▸ **Exercise directions**:
Every line that holds the word "subsection" needs to be copied from the data below.

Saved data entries
◆ ◆ ◆ ◆ ◆

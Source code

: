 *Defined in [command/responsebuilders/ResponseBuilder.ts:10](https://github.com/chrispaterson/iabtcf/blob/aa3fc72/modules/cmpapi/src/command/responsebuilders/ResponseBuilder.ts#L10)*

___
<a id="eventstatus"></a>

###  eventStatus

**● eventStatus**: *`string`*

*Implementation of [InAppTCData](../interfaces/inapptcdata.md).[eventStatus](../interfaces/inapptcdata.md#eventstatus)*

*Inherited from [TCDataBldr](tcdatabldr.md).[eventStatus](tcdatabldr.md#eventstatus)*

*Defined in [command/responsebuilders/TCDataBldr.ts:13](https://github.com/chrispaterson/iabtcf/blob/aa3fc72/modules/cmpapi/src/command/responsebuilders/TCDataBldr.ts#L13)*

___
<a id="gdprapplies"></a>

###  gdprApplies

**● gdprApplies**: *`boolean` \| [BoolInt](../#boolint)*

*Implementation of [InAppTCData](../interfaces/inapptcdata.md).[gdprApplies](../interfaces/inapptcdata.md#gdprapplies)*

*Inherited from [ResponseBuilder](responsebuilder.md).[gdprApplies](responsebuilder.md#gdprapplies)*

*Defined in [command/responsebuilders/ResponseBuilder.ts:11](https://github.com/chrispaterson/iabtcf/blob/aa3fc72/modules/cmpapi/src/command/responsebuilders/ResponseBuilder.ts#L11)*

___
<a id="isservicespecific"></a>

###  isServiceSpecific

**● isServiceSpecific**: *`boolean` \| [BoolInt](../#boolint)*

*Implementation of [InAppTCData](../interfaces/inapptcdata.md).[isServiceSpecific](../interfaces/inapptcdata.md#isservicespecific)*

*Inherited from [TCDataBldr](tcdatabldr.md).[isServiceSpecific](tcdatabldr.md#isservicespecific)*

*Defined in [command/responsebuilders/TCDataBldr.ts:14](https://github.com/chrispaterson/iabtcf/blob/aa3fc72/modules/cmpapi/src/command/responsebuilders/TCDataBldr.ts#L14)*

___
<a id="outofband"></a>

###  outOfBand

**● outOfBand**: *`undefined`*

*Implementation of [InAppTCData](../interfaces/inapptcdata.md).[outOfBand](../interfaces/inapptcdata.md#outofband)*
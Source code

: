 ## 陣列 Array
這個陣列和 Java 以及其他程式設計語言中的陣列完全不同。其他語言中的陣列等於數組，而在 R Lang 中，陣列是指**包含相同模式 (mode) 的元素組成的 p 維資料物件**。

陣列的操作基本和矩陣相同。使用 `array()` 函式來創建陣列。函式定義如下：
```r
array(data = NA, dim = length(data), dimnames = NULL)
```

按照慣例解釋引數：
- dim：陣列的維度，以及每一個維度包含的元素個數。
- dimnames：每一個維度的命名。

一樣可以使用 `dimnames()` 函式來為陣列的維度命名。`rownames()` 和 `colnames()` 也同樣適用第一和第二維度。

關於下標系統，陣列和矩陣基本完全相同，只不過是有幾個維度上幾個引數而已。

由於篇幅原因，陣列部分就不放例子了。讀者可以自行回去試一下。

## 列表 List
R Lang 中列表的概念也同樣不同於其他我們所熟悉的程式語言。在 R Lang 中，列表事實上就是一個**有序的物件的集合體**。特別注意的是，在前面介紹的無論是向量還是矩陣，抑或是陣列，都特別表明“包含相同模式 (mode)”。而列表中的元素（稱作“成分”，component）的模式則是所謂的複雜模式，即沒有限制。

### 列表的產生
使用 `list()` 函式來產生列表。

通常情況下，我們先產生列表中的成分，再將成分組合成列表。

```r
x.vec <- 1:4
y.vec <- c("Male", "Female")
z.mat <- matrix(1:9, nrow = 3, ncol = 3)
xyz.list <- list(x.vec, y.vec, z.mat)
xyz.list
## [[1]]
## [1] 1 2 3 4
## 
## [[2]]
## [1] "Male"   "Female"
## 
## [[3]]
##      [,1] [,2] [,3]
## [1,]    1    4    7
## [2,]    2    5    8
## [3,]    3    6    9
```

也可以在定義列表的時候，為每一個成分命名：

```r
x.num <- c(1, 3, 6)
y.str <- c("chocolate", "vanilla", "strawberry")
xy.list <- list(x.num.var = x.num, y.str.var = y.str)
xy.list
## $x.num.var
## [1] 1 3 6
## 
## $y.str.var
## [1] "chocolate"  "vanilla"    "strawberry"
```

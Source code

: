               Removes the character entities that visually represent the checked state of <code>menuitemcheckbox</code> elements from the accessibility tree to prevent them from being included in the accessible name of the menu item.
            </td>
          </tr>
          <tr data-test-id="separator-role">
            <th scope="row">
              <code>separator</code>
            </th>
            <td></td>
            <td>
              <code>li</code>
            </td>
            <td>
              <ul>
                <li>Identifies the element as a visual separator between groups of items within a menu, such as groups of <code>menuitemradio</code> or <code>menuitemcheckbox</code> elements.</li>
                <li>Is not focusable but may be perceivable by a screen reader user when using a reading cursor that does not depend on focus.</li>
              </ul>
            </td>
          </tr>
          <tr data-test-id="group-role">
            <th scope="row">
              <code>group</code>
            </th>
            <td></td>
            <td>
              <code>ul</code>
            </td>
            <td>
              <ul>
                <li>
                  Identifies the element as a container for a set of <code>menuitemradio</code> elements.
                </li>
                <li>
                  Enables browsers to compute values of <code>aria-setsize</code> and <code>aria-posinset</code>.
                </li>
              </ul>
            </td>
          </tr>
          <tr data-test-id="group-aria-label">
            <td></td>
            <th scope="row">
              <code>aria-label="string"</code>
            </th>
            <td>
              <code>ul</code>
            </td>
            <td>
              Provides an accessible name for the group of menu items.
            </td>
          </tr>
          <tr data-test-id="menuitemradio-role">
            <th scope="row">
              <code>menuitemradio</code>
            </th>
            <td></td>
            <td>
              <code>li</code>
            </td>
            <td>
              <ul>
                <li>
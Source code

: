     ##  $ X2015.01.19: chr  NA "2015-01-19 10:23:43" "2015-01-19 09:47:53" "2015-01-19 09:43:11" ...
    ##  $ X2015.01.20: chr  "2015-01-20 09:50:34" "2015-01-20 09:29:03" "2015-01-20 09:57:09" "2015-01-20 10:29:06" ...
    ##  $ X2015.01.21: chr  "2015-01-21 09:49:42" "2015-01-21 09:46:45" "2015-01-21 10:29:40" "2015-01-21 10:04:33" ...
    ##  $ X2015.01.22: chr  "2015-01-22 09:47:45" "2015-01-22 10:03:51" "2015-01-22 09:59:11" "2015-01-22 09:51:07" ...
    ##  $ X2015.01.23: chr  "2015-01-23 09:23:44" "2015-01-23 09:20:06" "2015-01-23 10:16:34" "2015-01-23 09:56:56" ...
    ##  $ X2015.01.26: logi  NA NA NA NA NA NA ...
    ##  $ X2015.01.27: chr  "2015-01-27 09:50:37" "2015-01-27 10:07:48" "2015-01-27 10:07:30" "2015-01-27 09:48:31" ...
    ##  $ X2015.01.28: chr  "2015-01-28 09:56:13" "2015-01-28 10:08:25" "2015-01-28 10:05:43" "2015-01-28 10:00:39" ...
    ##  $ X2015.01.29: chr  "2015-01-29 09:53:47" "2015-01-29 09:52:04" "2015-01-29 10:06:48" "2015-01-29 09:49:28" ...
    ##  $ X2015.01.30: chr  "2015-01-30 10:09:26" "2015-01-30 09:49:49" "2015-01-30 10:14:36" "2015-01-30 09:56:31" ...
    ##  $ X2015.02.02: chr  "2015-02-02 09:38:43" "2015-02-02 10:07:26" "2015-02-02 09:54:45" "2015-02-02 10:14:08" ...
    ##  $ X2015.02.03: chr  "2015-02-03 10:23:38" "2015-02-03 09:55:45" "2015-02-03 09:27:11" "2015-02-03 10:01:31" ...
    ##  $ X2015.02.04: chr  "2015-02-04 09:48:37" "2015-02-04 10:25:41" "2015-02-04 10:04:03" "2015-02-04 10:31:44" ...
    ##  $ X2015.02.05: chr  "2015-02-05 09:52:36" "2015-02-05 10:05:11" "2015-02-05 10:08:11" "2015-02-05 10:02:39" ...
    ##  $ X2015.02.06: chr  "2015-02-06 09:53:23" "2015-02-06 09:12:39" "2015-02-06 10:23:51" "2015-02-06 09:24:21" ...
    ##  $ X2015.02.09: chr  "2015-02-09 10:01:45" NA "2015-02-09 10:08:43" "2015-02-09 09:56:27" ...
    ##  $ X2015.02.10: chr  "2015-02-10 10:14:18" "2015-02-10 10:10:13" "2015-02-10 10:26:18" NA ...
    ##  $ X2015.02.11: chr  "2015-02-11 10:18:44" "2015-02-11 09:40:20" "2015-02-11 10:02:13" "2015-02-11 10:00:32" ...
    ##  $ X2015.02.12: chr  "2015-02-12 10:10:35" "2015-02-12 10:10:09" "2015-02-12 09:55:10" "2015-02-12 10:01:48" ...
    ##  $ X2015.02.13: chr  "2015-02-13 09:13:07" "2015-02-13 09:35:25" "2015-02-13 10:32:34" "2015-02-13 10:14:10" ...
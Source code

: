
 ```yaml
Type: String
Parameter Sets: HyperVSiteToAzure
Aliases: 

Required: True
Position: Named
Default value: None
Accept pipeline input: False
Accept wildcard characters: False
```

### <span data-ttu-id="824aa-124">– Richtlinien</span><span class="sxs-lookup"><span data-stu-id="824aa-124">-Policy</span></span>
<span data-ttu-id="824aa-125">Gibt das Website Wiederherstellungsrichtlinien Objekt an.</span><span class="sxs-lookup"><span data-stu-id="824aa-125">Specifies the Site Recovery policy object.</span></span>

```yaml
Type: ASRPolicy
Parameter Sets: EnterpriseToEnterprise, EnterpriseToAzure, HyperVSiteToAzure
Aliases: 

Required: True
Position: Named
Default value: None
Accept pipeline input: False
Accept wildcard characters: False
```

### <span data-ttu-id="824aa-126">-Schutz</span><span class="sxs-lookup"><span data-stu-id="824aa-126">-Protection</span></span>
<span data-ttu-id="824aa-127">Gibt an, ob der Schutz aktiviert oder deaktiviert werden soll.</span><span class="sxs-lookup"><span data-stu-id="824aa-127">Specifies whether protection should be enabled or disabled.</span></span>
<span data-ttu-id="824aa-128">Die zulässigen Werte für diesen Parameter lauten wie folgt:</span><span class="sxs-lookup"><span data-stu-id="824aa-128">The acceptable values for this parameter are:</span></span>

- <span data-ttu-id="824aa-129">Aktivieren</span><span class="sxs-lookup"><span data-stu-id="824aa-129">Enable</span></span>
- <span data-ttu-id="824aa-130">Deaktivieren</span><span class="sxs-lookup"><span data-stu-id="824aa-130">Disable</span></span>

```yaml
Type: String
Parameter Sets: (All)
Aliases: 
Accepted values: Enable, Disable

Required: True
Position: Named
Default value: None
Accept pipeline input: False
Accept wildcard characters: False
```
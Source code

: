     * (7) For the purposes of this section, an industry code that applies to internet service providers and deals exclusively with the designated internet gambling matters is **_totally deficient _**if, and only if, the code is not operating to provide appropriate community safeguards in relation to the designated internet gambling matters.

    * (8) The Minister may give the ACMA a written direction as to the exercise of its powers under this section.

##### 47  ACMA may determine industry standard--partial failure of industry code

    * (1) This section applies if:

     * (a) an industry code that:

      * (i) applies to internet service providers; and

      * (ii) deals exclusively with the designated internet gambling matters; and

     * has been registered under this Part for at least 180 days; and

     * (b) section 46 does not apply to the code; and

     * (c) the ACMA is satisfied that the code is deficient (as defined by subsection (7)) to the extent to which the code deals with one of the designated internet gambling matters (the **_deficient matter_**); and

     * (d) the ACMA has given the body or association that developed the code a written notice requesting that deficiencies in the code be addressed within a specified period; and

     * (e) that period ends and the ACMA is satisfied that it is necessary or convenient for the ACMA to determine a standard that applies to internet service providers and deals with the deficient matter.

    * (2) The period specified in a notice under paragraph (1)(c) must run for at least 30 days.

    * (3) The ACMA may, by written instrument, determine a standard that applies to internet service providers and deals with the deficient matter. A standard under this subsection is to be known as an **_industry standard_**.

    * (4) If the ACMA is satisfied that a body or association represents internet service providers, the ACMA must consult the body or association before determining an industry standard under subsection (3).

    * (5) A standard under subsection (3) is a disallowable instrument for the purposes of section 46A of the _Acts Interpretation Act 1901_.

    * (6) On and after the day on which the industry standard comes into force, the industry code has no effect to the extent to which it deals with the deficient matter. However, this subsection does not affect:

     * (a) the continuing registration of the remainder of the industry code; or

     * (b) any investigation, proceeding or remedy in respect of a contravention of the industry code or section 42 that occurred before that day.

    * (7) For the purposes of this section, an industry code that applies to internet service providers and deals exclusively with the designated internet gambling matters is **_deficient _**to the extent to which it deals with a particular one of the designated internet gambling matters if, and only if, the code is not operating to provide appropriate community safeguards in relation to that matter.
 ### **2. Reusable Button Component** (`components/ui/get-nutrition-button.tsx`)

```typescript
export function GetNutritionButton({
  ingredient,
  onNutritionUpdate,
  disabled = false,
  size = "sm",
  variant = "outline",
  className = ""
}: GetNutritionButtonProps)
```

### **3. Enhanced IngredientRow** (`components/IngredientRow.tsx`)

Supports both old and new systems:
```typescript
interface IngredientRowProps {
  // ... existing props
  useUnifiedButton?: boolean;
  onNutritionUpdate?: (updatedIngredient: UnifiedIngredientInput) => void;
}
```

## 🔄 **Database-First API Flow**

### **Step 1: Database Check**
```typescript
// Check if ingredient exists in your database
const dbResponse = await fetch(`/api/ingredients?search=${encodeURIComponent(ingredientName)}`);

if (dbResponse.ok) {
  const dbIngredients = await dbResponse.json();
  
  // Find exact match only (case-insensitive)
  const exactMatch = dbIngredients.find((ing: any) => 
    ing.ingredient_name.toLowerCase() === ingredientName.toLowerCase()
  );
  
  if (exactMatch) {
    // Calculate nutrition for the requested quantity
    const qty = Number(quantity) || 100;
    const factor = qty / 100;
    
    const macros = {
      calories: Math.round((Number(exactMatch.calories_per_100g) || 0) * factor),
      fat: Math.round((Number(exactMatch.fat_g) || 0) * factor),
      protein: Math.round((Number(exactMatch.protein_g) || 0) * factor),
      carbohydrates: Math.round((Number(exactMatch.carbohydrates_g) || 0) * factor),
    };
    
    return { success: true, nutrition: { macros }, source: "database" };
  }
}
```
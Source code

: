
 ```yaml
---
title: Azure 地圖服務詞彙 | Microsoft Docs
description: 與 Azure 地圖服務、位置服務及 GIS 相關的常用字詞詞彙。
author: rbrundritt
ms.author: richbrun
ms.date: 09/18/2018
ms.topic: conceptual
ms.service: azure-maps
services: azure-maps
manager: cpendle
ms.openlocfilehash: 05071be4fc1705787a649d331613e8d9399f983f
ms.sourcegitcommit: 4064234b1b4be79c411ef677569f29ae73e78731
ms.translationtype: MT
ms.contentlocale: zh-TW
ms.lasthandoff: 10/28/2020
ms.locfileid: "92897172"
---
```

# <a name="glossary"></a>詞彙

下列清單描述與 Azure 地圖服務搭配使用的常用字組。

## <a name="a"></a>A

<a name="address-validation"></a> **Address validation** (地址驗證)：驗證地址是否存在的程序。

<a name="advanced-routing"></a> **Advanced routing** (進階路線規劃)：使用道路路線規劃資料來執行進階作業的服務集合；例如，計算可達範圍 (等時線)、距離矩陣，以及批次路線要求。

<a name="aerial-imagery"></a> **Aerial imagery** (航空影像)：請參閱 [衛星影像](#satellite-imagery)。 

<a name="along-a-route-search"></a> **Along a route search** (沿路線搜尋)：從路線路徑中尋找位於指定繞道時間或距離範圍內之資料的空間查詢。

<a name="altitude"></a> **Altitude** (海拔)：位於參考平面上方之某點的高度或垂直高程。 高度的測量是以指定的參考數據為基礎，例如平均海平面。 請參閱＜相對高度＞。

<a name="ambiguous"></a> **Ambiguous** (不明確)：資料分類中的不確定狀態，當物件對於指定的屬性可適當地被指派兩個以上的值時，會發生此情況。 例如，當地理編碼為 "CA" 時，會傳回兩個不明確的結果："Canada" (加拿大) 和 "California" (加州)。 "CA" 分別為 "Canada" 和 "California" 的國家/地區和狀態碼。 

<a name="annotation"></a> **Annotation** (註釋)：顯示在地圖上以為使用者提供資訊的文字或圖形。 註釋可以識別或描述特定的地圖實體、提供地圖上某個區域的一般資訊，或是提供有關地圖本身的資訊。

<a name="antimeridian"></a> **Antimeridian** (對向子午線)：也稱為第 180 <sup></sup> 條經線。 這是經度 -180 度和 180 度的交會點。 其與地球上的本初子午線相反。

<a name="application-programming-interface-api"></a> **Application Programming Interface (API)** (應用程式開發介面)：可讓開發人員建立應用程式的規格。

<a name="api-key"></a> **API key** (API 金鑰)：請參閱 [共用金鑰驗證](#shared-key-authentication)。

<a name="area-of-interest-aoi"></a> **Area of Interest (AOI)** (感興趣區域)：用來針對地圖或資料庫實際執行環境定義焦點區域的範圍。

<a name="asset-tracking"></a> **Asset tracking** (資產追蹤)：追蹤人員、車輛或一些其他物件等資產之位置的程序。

◆ ◆ ◆ ◆ ◆

▸ **Exercise solution**:
     * (c) the ACMA is satisfied that the code is deficient (as defined by subsection (7)) to the extent to which the code deals with one of the designated internet gambling matters (the **_deficient matter_**); and
    * (3) The ACMA may, by written instrument, determine a standard that applies to internet service providers and deals with the deficient matter. A standard under this subsection is to be known as an **_industry standard_**.
    * (4) If the ACMA is satisfied that a body or association represents internet service providers, the ACMA must consult the body or association before determining an industry standard under subsection (3).
    * (5) A standard under subsection (3) is a disallowable instrument for the purposes of section 46A of the _Acts Interpretation Act 1901_.
    * (6) On and after the day on which the industry standard comes into force, the industry code has no effect to the extent to which it deals with the deficient matter. However, this subsection does not affect:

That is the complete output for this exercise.